A Sideways Glare at Contemporary Society
It’s time to put on your big boots, folks. As the riots in Britain die down, everybody and his friend is busy telling us what really caused them. An awful lot of equine feces is being tossed about; you don’t want to step in any of it. Even as I write this, journalists and politicos are rounding up the usual suspects and sentencing them — without trial. Apparently, society was the big ring leader… again — and its lieutenants, poverty, unemployment and government cutbacks were also in on it. Young people were the innocent victims … again, pushed to the breaking point of violence by their disadvantages, the police and some guy in Earl’s Court with a steady job. It’s all quite simple. Community organizers and activists have been telling us for years we need to give these people more money or something like this was bound to happen. It’s kinda like paying Tony Soprano so his boys don’t come around after dark and burn down your store. Extortion is such a hard word, so let’s just call it investing in the future.
For the last fifty years or so, society has been investing in the future under the quaint idea that disadvantaged people are somehow different from the rest of us. Contemporary mythology has it that poverty and unemployment are social ills caused by cold-blooded governments and the rank abuses of our money market society. Anybody unfortunate enough to get trapped by this double whammy suddenly becomes helpless and stupid. The popular assumption is that, without a battalion of social workers, organizers, services and institutions to direct their every move, the underprivileged have no hope of changing their circumstances. Faced with our uncaring 21st century, even the most stalwart Horatio Alger character quivers in his shoes, drops out of school and turns to a life of indolence and maybe even drugs. Society (that’s us, folks) is responsible for these unspecified crimes against the underprivileged and must, therefore, fork over great gobs of money — which for the last fifty years at least, has never been enough. So goes the prevailing wisdom of our time, perpetrated by a crowd of social commentators who wouldn’t know poverty if it bit them on the bum.

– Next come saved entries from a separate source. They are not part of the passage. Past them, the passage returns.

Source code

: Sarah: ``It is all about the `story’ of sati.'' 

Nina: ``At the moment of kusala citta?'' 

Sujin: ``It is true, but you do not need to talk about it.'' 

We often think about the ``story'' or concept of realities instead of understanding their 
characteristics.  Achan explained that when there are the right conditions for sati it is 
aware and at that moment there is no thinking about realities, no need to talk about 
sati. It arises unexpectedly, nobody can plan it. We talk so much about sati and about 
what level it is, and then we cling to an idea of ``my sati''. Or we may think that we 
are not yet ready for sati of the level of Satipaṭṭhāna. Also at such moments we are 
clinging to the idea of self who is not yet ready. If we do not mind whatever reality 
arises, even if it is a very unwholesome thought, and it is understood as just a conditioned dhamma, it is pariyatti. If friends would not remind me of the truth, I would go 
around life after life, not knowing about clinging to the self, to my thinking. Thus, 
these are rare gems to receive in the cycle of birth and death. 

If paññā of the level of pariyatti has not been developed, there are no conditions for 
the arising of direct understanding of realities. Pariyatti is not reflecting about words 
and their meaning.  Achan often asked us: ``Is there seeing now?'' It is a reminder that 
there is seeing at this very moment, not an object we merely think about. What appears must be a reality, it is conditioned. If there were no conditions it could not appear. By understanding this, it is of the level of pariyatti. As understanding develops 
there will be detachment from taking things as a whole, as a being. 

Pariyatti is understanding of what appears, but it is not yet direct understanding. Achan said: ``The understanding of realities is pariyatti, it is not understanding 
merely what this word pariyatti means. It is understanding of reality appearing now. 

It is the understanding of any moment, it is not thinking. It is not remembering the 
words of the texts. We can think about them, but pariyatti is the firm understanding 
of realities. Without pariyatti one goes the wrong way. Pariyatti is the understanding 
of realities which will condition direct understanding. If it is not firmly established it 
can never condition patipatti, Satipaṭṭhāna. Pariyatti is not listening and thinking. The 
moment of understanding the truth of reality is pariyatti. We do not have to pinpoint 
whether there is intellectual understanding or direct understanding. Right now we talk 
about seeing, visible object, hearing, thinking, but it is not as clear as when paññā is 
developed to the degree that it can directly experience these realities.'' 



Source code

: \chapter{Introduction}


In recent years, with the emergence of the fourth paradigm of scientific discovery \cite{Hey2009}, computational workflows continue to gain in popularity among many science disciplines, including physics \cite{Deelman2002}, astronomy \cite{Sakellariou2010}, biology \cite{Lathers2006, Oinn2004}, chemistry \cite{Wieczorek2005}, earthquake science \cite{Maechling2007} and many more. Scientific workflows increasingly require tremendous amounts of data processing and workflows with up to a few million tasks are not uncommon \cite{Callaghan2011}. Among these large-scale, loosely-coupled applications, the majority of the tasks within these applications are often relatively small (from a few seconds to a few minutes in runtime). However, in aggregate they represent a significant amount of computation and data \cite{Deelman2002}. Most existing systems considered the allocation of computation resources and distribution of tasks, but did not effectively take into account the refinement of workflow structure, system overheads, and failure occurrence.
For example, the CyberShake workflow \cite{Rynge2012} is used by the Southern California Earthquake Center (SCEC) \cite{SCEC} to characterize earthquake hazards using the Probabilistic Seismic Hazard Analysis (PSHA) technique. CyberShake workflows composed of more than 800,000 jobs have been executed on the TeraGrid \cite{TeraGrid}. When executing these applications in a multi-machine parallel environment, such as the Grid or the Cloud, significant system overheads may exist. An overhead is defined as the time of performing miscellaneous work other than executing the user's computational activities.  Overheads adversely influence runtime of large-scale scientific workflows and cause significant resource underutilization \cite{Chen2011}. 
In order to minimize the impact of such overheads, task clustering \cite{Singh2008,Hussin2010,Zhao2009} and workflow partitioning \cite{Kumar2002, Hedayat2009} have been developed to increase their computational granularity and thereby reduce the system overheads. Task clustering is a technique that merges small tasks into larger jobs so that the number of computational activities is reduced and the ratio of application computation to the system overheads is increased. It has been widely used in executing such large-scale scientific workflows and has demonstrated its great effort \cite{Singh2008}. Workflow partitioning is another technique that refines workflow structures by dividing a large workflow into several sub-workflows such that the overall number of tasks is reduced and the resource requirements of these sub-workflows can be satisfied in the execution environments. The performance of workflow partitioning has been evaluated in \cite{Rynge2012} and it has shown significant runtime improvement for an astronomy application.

Here’s the real deal. Poverty is relentless. No visiting newscast or YouTube sound byte can portray this. It never takes a holiday. It sleeps with you like an evil lover. It seeps into your soul. It feeds on your heart and sucks your energy until it consumes you. It’s 25/8 ugly, and the only relief is sex, drugs and rock and rock. I’m not talking about digging-in-a-dumpster poor – although I suppose the shoe fits. I’m talking about people who just don’t have enough money – the Have-nots. These are the people whose children flared out of control in a vomit of violence the other night that sickened even their neighbours. These are poor people (I don’t care what the current euphemism is) and they exploded in London and elsewhere because they’re poor and we’ve been telling them for fifty years they’re getting screwed.
The current crop of social engineers view the poor as if they’re from another planet. They theorize and chatter and then go back to their tidy tree-lined avenues and wonder what went wrong with “those people.” It’s never occurred to them that “those people” want some tree-lined avenues, too. Basically, the Have-nots want to be Haves. Having established that point, let’s quit lying to ourselves and others and face the fact that there’s only one combination in our world that leads to permanent “Have-dom.” It’s pride, education and hard work. There’s no government program, no social get-fixed-quick scheme and no secret formula. It’s that simple. It’s time to quit listening to the caring/sharing class and start applying some bold initiatives to our war on poverty.
There are too many programs to deal with, so let me just use the most notorious one, welfare, as an example. In its current form, welfare is an implement of permanent debilitation. Welfare benefits are usually at subsistence levels with no extra pennies available to even stock up on toilet paper when it goes on sale. For long-term welfare recipients, it’s impossible to get ahead. Then if they do manage to get a job — even a low-paying, part-time one — their benefits are cut.
This is exactly backwards. Those benefits should be increased. There should be a financial reward for pride and hard work, not a punishment. It should work the same way for education; not idiot education like medieval dance, but quality job training. Again, benefits should be increased to those willing to go to school – and graduate. And this should apply across the board; families should receive extra benefits when teenage children do not drop out of school and lose them if they do. There should be a definable series of financial rewards to anyone willing to help themselves. Rewarding enterprising people is the way our society functions, and it functions the same for everybody – even the underclass. Yeah, some people are going to scam the system, but the majority won’t – and, by the way, society is paying the money anyway.
Permanently warehousing people in dilapidated neighbours with nothing to look forward to but more of the same hasn’t worked. Crime, prostitution and drugs offer better financial rewards than poverty line welfare payments. And the sickening by-product is shame and frustration. The riots in London prove this. We need to turn our attention away from forking out money for nothing to offering serious financial benefits to those who want to change their way of life. If you’re not convinced, here’s one more thing to think about. Those minor drug dealers who inhabit every poor neighbourhood on the planet are, in reality, just laissez-faire capitalists. They understand how our world works. In fact, they understand it a lot better than that army of social workers we’ve hired who can’t seem to figure it out — because they’ve never had to go without.